→ PROBLEM REQUIREMENTS
Retype all of the entries exactly as they appear.

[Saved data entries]

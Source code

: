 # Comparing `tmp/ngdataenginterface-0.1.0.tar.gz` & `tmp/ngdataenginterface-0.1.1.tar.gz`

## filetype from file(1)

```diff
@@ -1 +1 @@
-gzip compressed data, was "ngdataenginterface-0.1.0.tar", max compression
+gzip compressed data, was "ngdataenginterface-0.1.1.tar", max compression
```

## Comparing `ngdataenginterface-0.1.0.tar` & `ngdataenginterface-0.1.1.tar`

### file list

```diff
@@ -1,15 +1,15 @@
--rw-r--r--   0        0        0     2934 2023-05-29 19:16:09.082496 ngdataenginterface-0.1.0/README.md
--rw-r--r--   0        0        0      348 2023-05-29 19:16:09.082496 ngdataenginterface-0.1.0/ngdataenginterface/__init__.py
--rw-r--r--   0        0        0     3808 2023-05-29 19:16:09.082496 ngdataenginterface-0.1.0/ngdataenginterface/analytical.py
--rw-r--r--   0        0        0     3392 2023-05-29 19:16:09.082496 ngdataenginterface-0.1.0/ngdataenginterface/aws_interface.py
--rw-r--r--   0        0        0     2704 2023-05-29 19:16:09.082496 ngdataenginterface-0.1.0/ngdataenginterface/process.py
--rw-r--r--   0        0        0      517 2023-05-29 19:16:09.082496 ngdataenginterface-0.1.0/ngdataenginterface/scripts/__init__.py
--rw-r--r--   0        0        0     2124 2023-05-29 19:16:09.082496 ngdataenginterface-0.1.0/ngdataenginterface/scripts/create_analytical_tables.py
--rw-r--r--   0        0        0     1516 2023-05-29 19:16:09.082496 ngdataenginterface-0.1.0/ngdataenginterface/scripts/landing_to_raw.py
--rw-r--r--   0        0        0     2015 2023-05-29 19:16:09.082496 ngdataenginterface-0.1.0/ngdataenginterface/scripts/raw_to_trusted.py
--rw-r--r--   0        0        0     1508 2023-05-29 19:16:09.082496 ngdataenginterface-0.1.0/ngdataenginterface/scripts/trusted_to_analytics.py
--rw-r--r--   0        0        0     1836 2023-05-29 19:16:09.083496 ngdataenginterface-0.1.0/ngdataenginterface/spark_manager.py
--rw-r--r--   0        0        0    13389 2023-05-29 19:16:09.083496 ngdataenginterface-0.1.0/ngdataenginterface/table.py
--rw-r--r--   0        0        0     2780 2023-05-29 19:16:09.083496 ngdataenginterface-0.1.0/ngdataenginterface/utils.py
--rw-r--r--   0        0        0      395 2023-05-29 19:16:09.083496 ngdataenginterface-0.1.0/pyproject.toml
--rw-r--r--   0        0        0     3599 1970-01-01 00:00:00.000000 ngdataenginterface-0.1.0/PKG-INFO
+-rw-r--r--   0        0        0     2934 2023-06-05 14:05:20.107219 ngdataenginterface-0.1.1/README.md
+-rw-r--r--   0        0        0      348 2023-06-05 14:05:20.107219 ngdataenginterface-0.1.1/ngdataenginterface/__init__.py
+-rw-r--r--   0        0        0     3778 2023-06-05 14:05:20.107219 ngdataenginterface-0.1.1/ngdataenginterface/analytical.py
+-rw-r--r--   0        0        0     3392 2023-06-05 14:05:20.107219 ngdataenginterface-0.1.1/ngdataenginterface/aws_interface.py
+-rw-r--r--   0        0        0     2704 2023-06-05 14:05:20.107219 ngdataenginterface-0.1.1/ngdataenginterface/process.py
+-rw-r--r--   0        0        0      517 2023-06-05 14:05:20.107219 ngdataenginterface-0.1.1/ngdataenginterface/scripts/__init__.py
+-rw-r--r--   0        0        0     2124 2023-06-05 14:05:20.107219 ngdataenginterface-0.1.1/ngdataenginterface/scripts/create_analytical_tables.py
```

→ EXERCISE OUTPUT
Source code

: # Comparing `tmp/ngdataenginterface-0.1.0.tar.gz` & `tmp/ngdataenginterface-0.1.1.tar.gz`

## filetype from file(1)

```diff
@@ -1 +1 @@
-gzip compressed data, was "ngdataenginterface-0.1.0.tar", max compression
+gzip compressed data, was "ngdataenginterface-0.1.1.tar", max compression
```

## Comparing `ngdataenginterface-0.1.0.tar` & `ngdataenginterface-0.1.1.tar`

### file list

```diff
@@ -1,15 +1,15 @@
--rw-r--r--   0        0        0     2934 2023-05-29 19:16:09.082496 ngdataenginterface-0.1.0/README.md
--rw-r--r--   0        0        0      348 2023-05-29 19:16:09.082496 ngdataenginterface-0.1.0/ngdataenginterface/__init__.py
--rw-r--r--   0        0        0     3808 2023-05-29 19:16:09.082496 ngdataenginterface-0.1.0/ngdataenginterface/analytical.py
--rw-r--r--   0        0        0     3392 2023-05-29 19:16:09.082496 ngdataenginterface-0.1.0/ngdataenginterface/aws_interface.py
--rw-r--r--   0        0        0     2704 2023-05-29 19:16:09.082496 ngdataenginterface-0.1.0/ngdataenginterface/process.py
--rw-r--r--   0        0        0      517 2023-05-29 19:16:09.082496 ngdataenginterface-0.1.0/ngdataenginterface/scripts/__init__.py
--rw-r--r--   0        0        0     2124 2023-05-29 19:16:09.082496 ngdataenginterface-0.1.0/ngdataenginterface/scripts/create_analytical_tables.py
--rw-r--r--   0        0        0     1516 2023-05-29 19:16:09.082496 ngdataenginterface-0.1.0/ngdataenginterface/scripts/landing_to_raw.py
--rw-r--r--   0        0        0     2015 2023-05-29 19:16:09.082496 ngdataenginterface-0.1.0/ngdataenginterface/scripts/raw_to_trusted.py
--rw-r--r--   0        0        0     1508 2023-05-29 19:16:09.082496 ngdataenginterface-0.1.0/ngdataenginterface/scripts/trusted_to_analytics.py
--rw-r--r--   0        0        0     1836 2023-05-29 19:16:09.083496 ngdataenginterface-0.1.0/ngdataenginterface/spark_manager.py
--rw-r--r--   0        0        0    13389 2023-05-29 19:16:09.083496 ngdataenginterface-0.1.0/ngdataenginterface/table.py
--rw-r--r--   0        0        0     2780 2023-05-29 19:16:09.083496 ngdataenginterface-0.1.0/ngdataenginterface/utils.py
--rw-r--r--   0        0        0      395 2023-05-29 19:16:09.083496 ngdataenginterface-0.1.0/pyproject.toml
--rw-r--r--   0        0        0     3599 1970-01-01 00:00:00.000000 ngdataenginterface-0.1.0/PKG-INFO
+-rw-r--r--   0        0        0     2934 2023-06-05 14:05:20.107219 ngdataenginterface-0.1.1/README.md
+-rw-r--r--   0        0        0      348 2023-06-05 14:05:20.107219 ngdataenginterface-0.1.1/ngdataenginterface/__init__.py
+-rw-r--r--   0        0        0     3778 2023-06-05 14:05:20.107219 ngdataenginterface-0.1.1/ngdataenginterface/analytical.py
+-rw-r--r--   0        0        0     3392 2023-06-05 14:05:20.107219 ngdataenginterface-0.1.1/ngdataenginterface/aws_interface.py
+-rw-r--r--   0        0        0     2704 2023-06-05 14:05:20.107219 ngdataenginterface-0.1.1/ngdataenginterface/process.py
+-rw-r--r--   0        0        0      517 2023-06-05 14:05:20.107219 ngdataenginterface-0.1.1/ngdataenginterface/scripts/__init__.py
+-rw-r--r--   0        0        0     2124 2023-06-05 14:05:20.107219 ngdataenginterface-0.1.1/ngdataenginterface/scripts/create_analytical_tables.py
```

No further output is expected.